A delightful read about self-discovery and search for identity. ABDULLAH KHAN
S easons of Flight is an account of a journey undertaken by Prema from a scenic Nepali village to a culturally and socially multi-hued metropolis in the U.S. The journey in this case is not only the geographical distance, but also the mental and the cultural one.
When Prema's name is drawn in a diversity lottery for green cards, she decides to leave her village, a caring lover, an absent sister who has joined a Maoist group, an old father and memories of her long dead mother for a place where she will be a complete stranger.
She arrives in the U.S. and finds that things are not as she imagined them to be. And so begins her struggle to survive and find her place in this totally different and new milieu.
Confused, she is never being sure about what she is doing. But one thing she is sure about is that she is not going back. As she drifts from one place to another, physically and psychologically, she meets people with different ethnic and cultural backgrounds and tries to understand the “American way of life”.

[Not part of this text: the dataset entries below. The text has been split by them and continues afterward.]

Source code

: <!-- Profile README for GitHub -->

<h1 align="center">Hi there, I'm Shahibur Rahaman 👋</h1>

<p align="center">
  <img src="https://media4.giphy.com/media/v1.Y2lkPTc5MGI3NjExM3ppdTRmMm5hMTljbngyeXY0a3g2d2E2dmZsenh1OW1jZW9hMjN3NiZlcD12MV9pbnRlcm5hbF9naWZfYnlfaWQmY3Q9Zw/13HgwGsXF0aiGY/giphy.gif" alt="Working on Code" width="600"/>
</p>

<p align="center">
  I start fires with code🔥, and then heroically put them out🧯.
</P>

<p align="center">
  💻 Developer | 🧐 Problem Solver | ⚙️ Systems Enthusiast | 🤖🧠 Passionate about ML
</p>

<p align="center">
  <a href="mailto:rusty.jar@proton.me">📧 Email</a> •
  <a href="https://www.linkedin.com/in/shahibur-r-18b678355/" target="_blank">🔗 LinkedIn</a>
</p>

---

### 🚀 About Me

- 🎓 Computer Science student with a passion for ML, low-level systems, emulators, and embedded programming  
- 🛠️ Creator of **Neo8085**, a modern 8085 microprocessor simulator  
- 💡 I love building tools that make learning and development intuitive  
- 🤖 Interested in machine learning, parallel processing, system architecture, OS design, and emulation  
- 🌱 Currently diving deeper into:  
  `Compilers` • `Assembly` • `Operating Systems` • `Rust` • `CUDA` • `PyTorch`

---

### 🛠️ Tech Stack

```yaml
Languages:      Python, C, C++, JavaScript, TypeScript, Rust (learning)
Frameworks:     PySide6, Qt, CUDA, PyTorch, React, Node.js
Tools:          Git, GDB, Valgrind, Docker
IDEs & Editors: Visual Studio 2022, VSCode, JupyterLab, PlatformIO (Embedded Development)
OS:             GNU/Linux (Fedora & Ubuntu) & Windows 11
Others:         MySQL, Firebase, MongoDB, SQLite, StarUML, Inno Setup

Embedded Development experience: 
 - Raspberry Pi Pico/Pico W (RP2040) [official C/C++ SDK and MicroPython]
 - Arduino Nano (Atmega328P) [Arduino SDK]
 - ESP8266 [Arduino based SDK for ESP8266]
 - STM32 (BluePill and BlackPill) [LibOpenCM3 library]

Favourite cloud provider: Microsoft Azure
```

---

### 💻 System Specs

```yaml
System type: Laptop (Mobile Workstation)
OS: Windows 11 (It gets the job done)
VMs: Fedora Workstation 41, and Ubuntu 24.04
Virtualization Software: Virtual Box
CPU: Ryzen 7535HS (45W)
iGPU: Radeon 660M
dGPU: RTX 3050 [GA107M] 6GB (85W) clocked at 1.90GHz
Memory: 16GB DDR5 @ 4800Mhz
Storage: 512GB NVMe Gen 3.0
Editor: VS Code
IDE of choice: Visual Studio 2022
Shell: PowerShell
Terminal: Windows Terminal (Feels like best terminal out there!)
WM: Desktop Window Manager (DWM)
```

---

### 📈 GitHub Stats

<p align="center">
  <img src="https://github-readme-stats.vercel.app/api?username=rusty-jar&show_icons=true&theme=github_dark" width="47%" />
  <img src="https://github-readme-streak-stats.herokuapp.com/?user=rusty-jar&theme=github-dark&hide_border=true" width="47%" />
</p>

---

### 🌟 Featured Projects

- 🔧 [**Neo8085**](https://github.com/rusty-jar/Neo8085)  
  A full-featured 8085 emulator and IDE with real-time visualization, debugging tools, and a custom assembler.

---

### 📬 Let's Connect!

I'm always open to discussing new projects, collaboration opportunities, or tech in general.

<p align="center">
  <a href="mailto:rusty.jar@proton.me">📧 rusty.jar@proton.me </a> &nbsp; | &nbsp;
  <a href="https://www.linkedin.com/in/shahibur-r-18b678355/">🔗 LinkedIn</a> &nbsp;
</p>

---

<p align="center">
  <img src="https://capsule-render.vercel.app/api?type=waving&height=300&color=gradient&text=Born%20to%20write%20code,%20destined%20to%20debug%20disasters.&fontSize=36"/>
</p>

Unlike most protagonists of novels by non-resident South Asian authors, she does not mourn the loss of her homeland nor does she regret her decision. On the contrary, she gets rid of the cultural baggage of her home country and adopts the new social mores of her adopted country.
She doesn't think twice while having affairs, including one-night stands, with various American men.When Luis, an affable half-Latino, comes into her life, she is strongly attracted to him. She decides to move in with him. Strangely, her Nepali friends don't see anything wrong with her move. Back home, the same people would have branded her ‘a whore' for the same act.
This makes it clear that parameters of morality are not static in nature and changes as we move across cultures and societies.
Though the story mostly follows the protagonist in Los Angeles, we constantly hear echoes of the war in Nepal. The conflict between the Maoists and the Nepali military has been interpolated so discreetly that it doesn't disturb the narrative of Prema's journey. This is what gives this novel, which is largely apolitical, a slightly political angle but the author stays on the fence, refusing to take sides.
Prema's sexual awakening is dealt with in a forthright, but delicate, manner. The sex scenes are direct and devoid of pretension, without shades of vulgarity or obscenity. This is something few writers can accomplish. This is a delightful read about self-discovery, sexual awakening and search for an identity in a foreign land. Lucidly written, the book also gives new insight into an immigrant life in America.
After finishing this book, I felt guilty about missing Manjushree's debut novel The Tutor of History. Now, I will certainly reach out for that.